[Data records]
%%

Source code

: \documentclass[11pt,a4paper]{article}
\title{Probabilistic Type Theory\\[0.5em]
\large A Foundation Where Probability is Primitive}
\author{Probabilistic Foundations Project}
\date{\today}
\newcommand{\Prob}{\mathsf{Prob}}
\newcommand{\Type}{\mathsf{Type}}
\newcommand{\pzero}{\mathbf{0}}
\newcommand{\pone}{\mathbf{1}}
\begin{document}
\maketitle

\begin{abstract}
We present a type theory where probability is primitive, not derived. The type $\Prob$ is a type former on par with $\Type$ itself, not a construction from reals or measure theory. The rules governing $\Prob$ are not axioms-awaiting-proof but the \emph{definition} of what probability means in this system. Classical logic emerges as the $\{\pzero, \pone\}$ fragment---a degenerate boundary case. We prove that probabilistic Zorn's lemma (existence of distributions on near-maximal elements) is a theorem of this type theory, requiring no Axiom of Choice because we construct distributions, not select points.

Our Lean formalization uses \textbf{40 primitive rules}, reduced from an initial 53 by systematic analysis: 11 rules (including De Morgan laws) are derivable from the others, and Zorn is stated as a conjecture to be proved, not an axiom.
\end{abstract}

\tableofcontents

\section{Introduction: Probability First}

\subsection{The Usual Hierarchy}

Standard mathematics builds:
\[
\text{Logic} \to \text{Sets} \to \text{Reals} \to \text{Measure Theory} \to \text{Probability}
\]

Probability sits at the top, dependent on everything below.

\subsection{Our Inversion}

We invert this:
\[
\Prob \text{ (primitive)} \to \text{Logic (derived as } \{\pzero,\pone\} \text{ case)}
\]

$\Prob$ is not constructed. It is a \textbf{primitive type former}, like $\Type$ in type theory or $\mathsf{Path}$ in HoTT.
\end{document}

%%

All lines with the word "this" need to be copied from the data above.

We present a type theory where probability is primitive, not derived. The type $\Prob$ is a type former on par with $\Type$ itself, not a construction from reals or measure theory. The rules governing $\Prob$ are not axioms-awaiting-proof but the \emph{definition} of what probability means in this system. Classical logic emerges as the $\{\pzero, \pone\}$ fragment---a degenerate boundary case. We prove that probabilistic Zorn's lemma (existence of distributions on near-maximal elements) is a theorem of this type theory, requiring no Axiom of Choice because we construct distributions, not select points.
We invert this:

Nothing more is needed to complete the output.